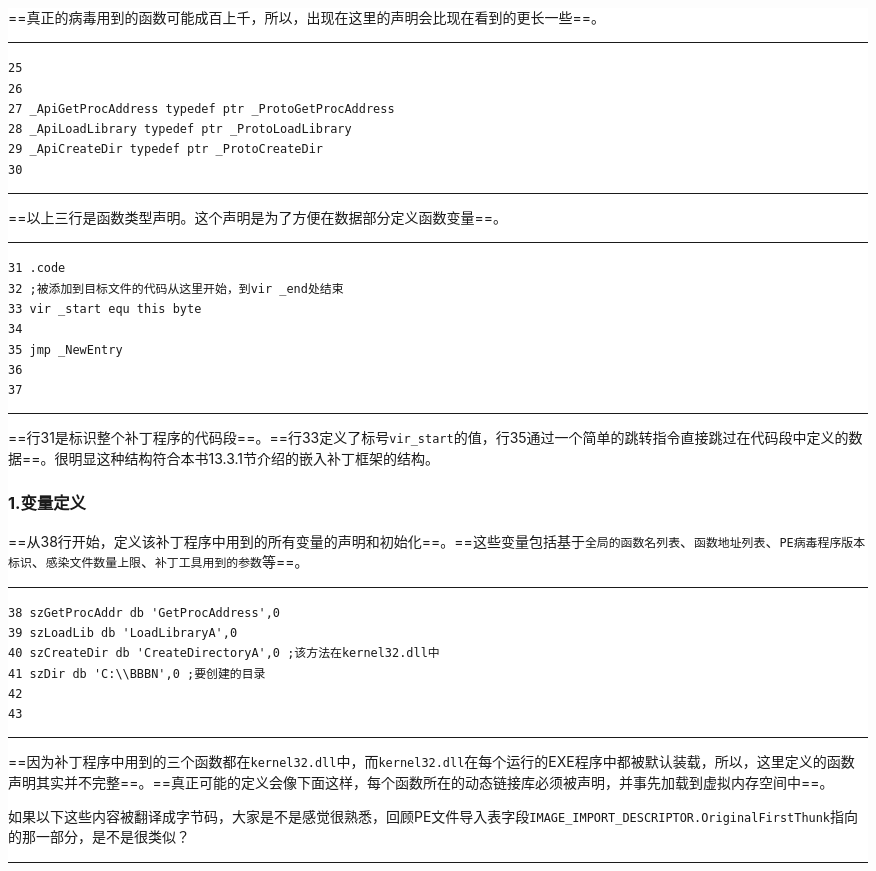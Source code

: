 ==真正的病毒用到的函数可能成百上千，所以，出现在这里的声明会比现在看到的更长一些==。

------

```assembly
25
26
27 _ApiGetProcAddress typedef ptr _ProtoGetProcAddress
28 _ApiLoadLibrary typedef ptr _ProtoLoadLibrary
29 _ApiCreateDir typedef ptr _ProtoCreateDir
30
```

------

==以上三行是函数类型声明。这个声明是为了方便在数据部分定义函数变量==。

------

```assembly
31 .code
32 ;被添加到目标文件的代码从这里开始，到vir _end处结束
33 vir _start equ this byte
34
35 jmp _NewEntry
36
37
```

------

==行31是标识整个补丁程序的代码段==。==行33定义了标号`vir_start`的值，行35通过一个简单的跳转指令直接跳过在代码段中定义的数据==。很明显这种结构符合本书13.3.1节介绍的嵌入补丁框架的结构。

### 1.变量定义

==从38行开始，定义该补丁程序中用到的所有变量的声明和初始化==。==这些变量包括基于`全局的函数名列表`、`函数地址列表`、`PE病毒程序版本标识`、`感染文件数量上限`、`补丁工具用到的参数`等==。

------

```assembly
38 szGetProcAddr db 'GetProcAddress',0
39 szLoadLib db 'LoadLibraryA',0
40 szCreateDir db 'CreateDirectoryA',0 ;该方法在kernel32.dll中
41 szDir db 'C:\\BBBN',0 ;要创建的目录
42
43
```

------

==因为补丁程序中用到的三个函数都在`kernel32.dll`中，而`kernel32.dll`在每个运行的EXE程序中都被默认装载，所以，这里定义的函数声明其实并不完整==。==真正可能的定义会像下面这样，每个函数所在的动态链接库必须被声明，并事先加载到虚拟内存空间中==。

如果以下这些内容被翻译成字节码，大家是不是感觉很熟悉，回顾PE文件导入表字段`IMAGE_IMPORT_DESCRIPTOR.OriginalFirstThunk`指向的那一部分，是不是很类似？

------
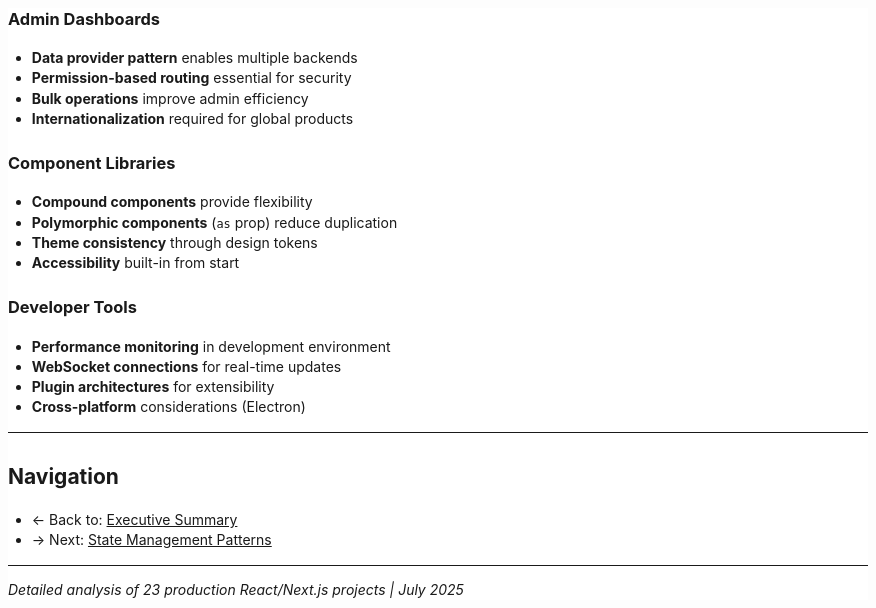 ### Admin Dashboards
- **Data provider pattern** enables multiple backends
- **Permission-based routing** essential for security
- **Bulk operations** improve admin efficiency
- **Internationalization** required for global products

### Component Libraries
- **Compound components** provide flexibility
- **Polymorphic components** (`as` prop) reduce duplication
- **Theme consistency** through design tokens
- **Accessibility** built-in from start

### Developer Tools
- **Performance monitoring** in development environment
- **WebSocket connections** for real-time updates
- **Plugin architectures** for extensibility
- **Cross-platform** considerations (Electron)

---

## Navigation

- ← Back to: [Executive Summary](./executive-summary.md)
- → Next: [State Management Patterns](./state-management-patterns.md)

---
*Detailed analysis of 23 production React/Next.js projects | July 2025*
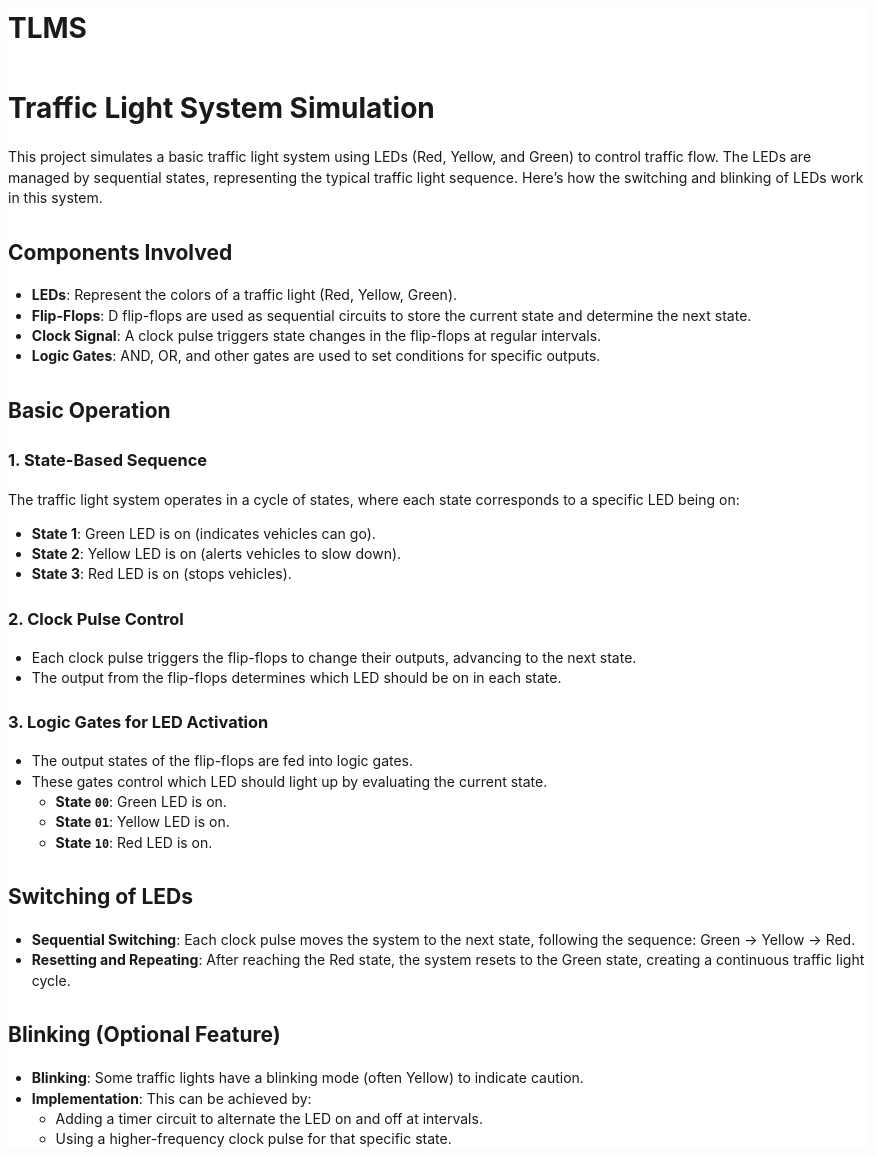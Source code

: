 # TLMS
# Traffic Light System Simulation

This project simulates a basic traffic light system using LEDs (Red, Yellow, and Green) to control traffic flow. The LEDs are managed by sequential states, representing the typical traffic light sequence. Here’s how the switching and blinking of LEDs work in this system.

## Components Involved
- **LEDs**: Represent the colors of a traffic light (Red, Yellow, Green).
- **Flip-Flops**: D flip-flops are used as sequential circuits to store the current state and determine the next state.
- **Clock Signal**: A clock pulse triggers state changes in the flip-flops at regular intervals.
- **Logic Gates**: AND, OR, and other gates are used to set conditions for specific outputs.

## Basic Operation

### 1. State-Based Sequence
The traffic light system operates in a cycle of states, where each state corresponds to a specific LED being on:

- **State 1**: Green LED is on (indicates vehicles can go).
- **State 2**: Yellow LED is on (alerts vehicles to slow down).
- **State 3**: Red LED is on (stops vehicles).

### 2. Clock Pulse Control
- Each clock pulse triggers the flip-flops to change their outputs, advancing to the next state.
- The output from the flip-flops determines which LED should be on in each state.

### 3. Logic Gates for LED Activation
- The output states of the flip-flops are fed into logic gates.
- These gates control which LED should light up by evaluating the current state.
    - **State `00`**: Green LED is on.
    - **State `01`**: Yellow LED is on.
    - **State `10`**: Red LED is on.

## Switching of LEDs
- **Sequential Switching**: Each clock pulse moves the system to the next state, following the sequence: Green → Yellow → Red.
- **Resetting and Repeating**: After reaching the Red state, the system resets to the Green state, creating a continuous traffic light cycle.

## Blinking (Optional Feature)
- **Blinking**: Some traffic lights have a blinking mode (often Yellow) to indicate caution.
- **Implementation**: This can be achieved by:
  - Adding a timer circuit to alternate the LED on and off at intervals.
  - Using a higher-frequency clock pulse for that specific state.
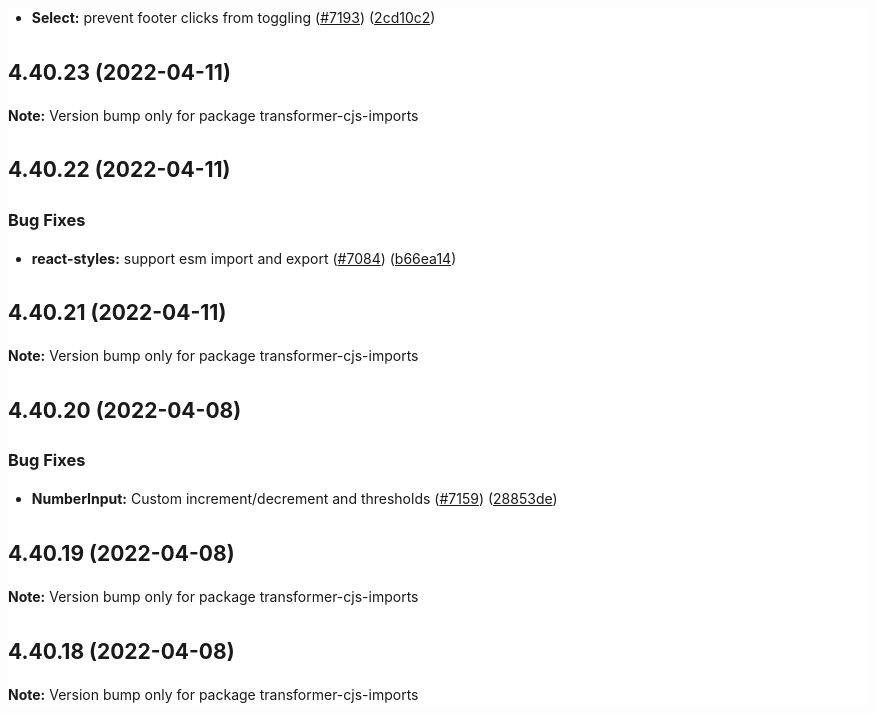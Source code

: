 * **Select:** prevent footer clicks from toggling ([#7193](https://github.com/patternfly/patternfly-react/issues/7193)) ([2cd10c2](https://github.com/patternfly/patternfly-react/commit/2cd10c2a0a11dcd14f85116369fd47dffcb12295))





## 4.40.23 (2022-04-11)

**Note:** Version bump only for package transformer-cjs-imports





## 4.40.22 (2022-04-11)


### Bug Fixes

* **react-styles:** support esm import and export ([#7084](https://github.com/patternfly/patternfly-react/issues/7084)) ([b66ea14](https://github.com/patternfly/patternfly-react/commit/b66ea14fa0949b0626184455a4df46312b87171a))





## 4.40.21 (2022-04-11)

**Note:** Version bump only for package transformer-cjs-imports





## 4.40.20 (2022-04-08)


### Bug Fixes

* **NumberInput:** Custom increment/decrement and thresholds ([#7159](https://github.com/patternfly/patternfly-react/issues/7159)) ([28853de](https://github.com/patternfly/patternfly-react/commit/28853de1d02a4d46d81100da895d5e73a3ec05cf))





## 4.40.19 (2022-04-08)

**Note:** Version bump only for package transformer-cjs-imports





## 4.40.18 (2022-04-08)

**Note:** Version bump only for package transformer-cjs-imports
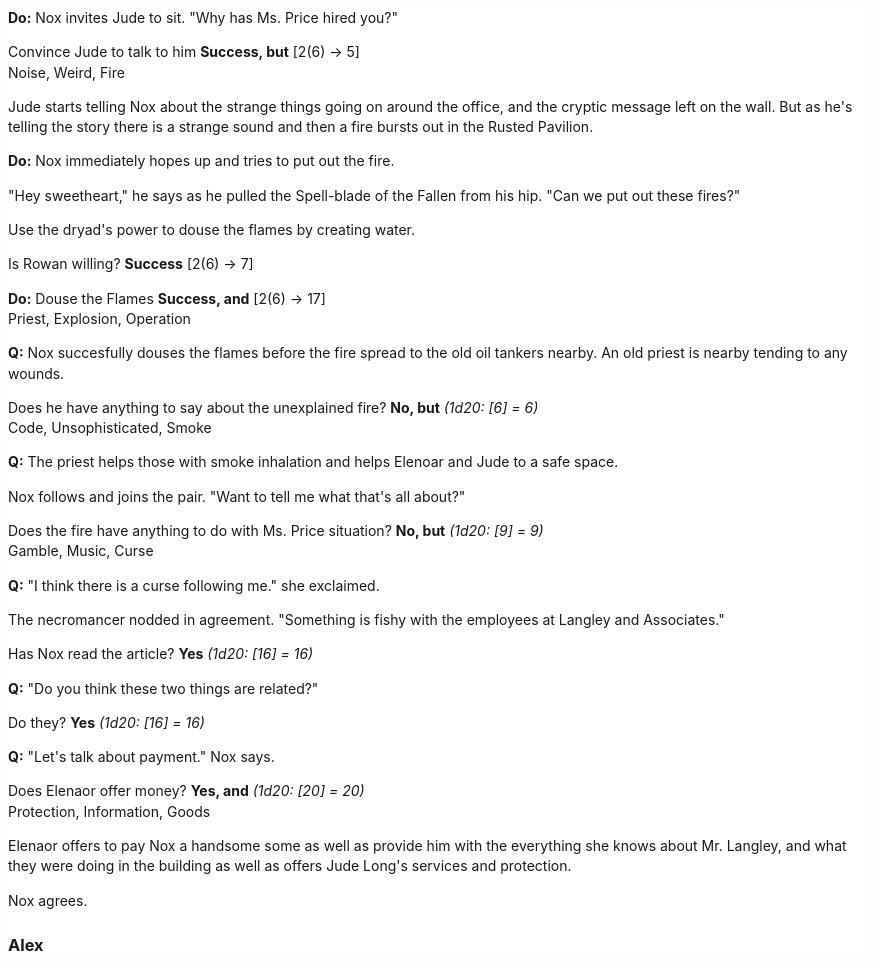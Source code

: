 **Do:** Nox invites Jude to sit. "Why has Ms. Price hired you?"  
  
Convince Jude to talk to him
**Success, but** [2(6) → 5]  
Noise, Weird, Fire

Jude starts telling Nox about the strange things going on around the office, and the cryptic message left on the wall. But as he's telling the story there is a strange sound and then a fire bursts out in the Rusted Pavilion.

**Do:** Nox immediately hopes up and tries to put out the fire.  
  
"Hey sweetheart," he says as he pulled the Spell-blade of the Fallen from his hip. "Can we put out these fires?"  
  
Use the dryad's power to douse the flames by creating water.  
  
Is Rowan willing?
**Success** [2(6) → 7]

**Do:** Douse the Flames
**Success, and** [2(6) → 17]  
Priest, Explosion, Operation

**Q:** Nox succesfully douses the flames before the fire spread to the old oil tankers nearby. An old priest is nearby tending to any wounds.  
  
Does he have anything to say about the unexplained fire?
**No, but** _(1d20: [6] = 6)_  
Code, Unsophisticated, Smoke

**Q:** The priest helps those with smoke inhalation and helps Elenoar and Jude to a safe space.  
  
Nox follows and joins the pair. "Want to tell me what that's all about?"  
  
Does the fire have anything to do with Ms. Price situation?
**No, but** _(1d20: [9] = 9)_  
Gamble, Music, Curse

**Q:** "I think there is a curse following me." she exclaimed.  
  
The necromancer nodded in agreement. "Something is fishy with the employees at Langley and Associates."  
  
Has Nox read the article?
**Yes** _(1d20: [16] = 16)_

**Q:** "Do you think these two things are related?"  
  
Do they?
**Yes** _(1d20: [16] = 16)_

**Q:** "Let's talk about payment." Nox says.  
  
Does Elenaor offer money?
**Yes, and** _(1d20: [20] = 20)_  
Protection, Information, Goods

Elenaor offers to pay Nox a handsome some as well as provide him with the everything she knows about Mr. Langley, and what they were doing in the building as well as offers Jude Long's services and protection.  
  
Nox agrees.

### Alex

* Goal of the exercise: Report, with a number and no other words, how many lines of the listing contain "specific".

* Output below: 3